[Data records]

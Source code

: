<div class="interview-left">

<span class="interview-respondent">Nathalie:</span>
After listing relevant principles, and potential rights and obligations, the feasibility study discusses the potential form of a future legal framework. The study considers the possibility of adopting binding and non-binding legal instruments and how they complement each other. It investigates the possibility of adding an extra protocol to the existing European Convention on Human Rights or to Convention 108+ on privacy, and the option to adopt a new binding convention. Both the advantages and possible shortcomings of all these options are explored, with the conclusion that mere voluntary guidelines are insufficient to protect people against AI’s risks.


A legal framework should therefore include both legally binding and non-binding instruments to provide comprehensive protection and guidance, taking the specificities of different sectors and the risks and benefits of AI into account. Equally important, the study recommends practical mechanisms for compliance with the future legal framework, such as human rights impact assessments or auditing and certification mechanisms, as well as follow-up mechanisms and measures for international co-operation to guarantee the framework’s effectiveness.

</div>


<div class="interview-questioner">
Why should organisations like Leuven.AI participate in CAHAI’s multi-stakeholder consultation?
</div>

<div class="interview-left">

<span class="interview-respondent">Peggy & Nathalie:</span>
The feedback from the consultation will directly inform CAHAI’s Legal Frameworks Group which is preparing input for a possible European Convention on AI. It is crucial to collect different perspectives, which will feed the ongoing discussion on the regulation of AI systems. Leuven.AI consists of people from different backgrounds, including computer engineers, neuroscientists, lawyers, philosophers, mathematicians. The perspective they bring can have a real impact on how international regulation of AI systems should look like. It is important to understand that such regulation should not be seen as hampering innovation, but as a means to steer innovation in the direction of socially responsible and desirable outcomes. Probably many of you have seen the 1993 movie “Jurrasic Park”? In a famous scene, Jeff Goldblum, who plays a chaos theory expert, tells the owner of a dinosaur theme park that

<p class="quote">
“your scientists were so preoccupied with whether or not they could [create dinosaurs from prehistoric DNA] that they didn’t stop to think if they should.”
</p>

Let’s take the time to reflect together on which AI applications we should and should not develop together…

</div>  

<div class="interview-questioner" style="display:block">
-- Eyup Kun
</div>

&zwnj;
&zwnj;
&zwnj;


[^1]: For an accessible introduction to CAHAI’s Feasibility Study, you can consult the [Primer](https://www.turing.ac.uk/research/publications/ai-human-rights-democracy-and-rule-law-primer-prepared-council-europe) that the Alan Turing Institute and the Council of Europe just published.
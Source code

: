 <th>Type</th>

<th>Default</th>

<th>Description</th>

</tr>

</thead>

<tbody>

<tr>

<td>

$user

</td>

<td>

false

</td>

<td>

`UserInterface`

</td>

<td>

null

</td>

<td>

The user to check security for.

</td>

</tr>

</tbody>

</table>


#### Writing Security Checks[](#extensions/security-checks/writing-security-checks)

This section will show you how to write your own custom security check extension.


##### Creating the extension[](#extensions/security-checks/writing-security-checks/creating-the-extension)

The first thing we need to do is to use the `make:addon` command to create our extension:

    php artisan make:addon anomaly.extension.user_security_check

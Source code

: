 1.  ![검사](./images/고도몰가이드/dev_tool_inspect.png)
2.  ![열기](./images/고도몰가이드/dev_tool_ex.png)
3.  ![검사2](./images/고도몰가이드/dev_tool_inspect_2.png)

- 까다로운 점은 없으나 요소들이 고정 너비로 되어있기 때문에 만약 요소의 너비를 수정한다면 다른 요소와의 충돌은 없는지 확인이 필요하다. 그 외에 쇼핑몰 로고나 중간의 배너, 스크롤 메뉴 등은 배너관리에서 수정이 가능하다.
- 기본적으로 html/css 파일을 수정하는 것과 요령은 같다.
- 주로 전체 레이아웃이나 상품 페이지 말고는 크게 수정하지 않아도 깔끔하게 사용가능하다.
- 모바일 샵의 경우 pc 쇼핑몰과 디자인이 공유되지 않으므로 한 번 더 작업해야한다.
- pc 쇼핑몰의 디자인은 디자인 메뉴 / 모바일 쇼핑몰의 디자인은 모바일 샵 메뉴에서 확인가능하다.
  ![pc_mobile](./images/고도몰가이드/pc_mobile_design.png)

▸ What is needed
Your answer should hold exactly the lines from the one containing "The user to check security for." to the last line of the data, both included, and no others.

▸ Solution for this problem
The user to check security for.

</td>

</tr>

</tbody>

</table>


#### Writing Security Checks[](#extensions/security-checks/writing-security-checks)

This section will show you how to write your own custom security check extension.


##### Creating the extension[](#extensions/security-checks/writing-security-checks/creating-the-extension)

The first thing we need to do is to use the `make:addon` command to create our extension:

    php artisan make:addon anomaly.extension.user_security_check

Source code

: 1.  ![검사](./images/고도몰가이드/dev_tool_inspect.png)
2.  ![열기](./images/고도몰가이드/dev_tool_ex.png)
3.  ![검사2](./images/고도몰가이드/dev_tool_inspect_2.png)

- 까다로운 점은 없으나 요소들이 고정 너비로 되어있기 때문에 만약 요소의 너비를 수정한다면 다른 요소와의 충돌은 없는지 확인이 필요하다. 그 외에 쇼핑몰 로고나 중간의 배너, 스크롤 메뉴 등은 배너관리에서 수정이 가능하다.
- 기본적으로 html/css 파일을 수정하는 것과 요령은 같다.
- 주로 전체 레이아웃이나 상품 페이지 말고는 크게 수정하지 않아도 깔끔하게 사용가능하다.
- 모바일 샵의 경우 pc 쇼핑몰과 디자인이 공유되지 않으므로 한 번 더 작업해야한다.
- pc 쇼핑몰의 디자인은 디자인 메뉴 / 모바일 쇼핑몰의 디자인은 모바일 샵 메뉴에서 확인가능하다.
  ![pc_mobile](./images/고도몰가이드/pc_mobile_design.png)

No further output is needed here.